‘Derrotados fanfarrões’, diz Santana sobre Aécio e Marina

Marqueteiro de Dilma Rousseff afirma que opositores ‘não estavam à altura’

Por felipe.martins , felipe.martins

Rio - Demorou, mas enfim veio à tona a análise - e a ácida explosão - de um dos personagens mais emblemáticos e comentados da última eleição presidencial. No livro “João Santana: um marqueteiro no poder”, lançado hoje pela editora Record, o homem central da campanha do PT na reeleição de Dilma Rousseff fala pela primeira vez ao jornalista Luiz Maklouf Carvalho sobre as críticas a seu trabalho e não poupa os adversários, a quem chamou de “derrotados fanfarrões”.

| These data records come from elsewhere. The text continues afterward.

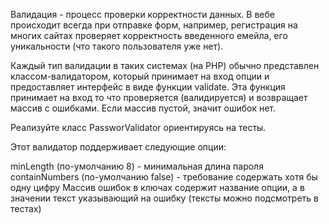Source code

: Валидация - процесс проверки корректности данных. В вебе происходит всегда при отправке форм, например, регистрация на многих сайтах проверяет корректность введенного емейла, его уникальности (что такого пользователя уже нет).

Каждый тип валидации в таких системах (на PHP) обычно представлен классом-валидатором, который принимает на вход опции и предоставляет интерфейс в виде функции validate. Эта функция принимает на вход то что проверяется (валидируется) и возвращает массив с ошибками. Если массив пустой, значит ошибок нет.

Реализуйте класс PassworValidator ориентируясь на тесты.

Этот валидатор поддерживает следующие опции:

minLength (по-умолчанию 8) - минимальная длина пароля
containNumbers (по-умолчанию false) - требование содержать хотя бы одну цифру
Массив ошибок в ключах содержит название опции, а в значении текст указывающий на ошибку (тексты можно подсмотреть в тестах)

Vencedor de sete campanhas presidenciais pelo mundo, o baiano de Tucano responde às críticas de que fez uma campanha mentirosa e baixa dizendo que a de Aécio Neves (PSDB) “fez uso amador da mediocridade”. Para ele, os opositores de Dilma na disputa “ não estavam à altura”. O marqueteiro Paulo Vasconcellos, responsável pela campanha de Aécio, não escapa. “Este rapaz é um marqueteiro de segunda divisão que entrou, por acidente, na primeira”, ataca.

O livro com a história de João Santana será lançado nesta sexta-feiraDivulgação

Sobre a candidata do PSB, Marina Silva, também sobraram alfinetadas. Ao comentar sobre os programas de TV que atingiram em cheio a ambientalista em temas como o papel do Banco Central, Santana argumenta que a falta foi da adversária, em não responder. “Marina não revidou as nossas críticas ou por ingenuidade, ou fragilidade teórica ou por soberba”, afirma. Para o marqueteiro é falsa a ideia de que o eleitor não gosta de embates. “Perde quem não sabe atacar”, diz.

Recordista de vitórias em eleições, Santana revela na obra que uma das principais polêmicas da eleição foi uma estratégia planejada. Em meio ao furacão político das manifestações de junho de 2013, o marqueteiro declarara ao autor em perfil publicado na revista Época que Dilma iria ganhar no primeiro turno porque ocorreria uma “antropofagia de anões”.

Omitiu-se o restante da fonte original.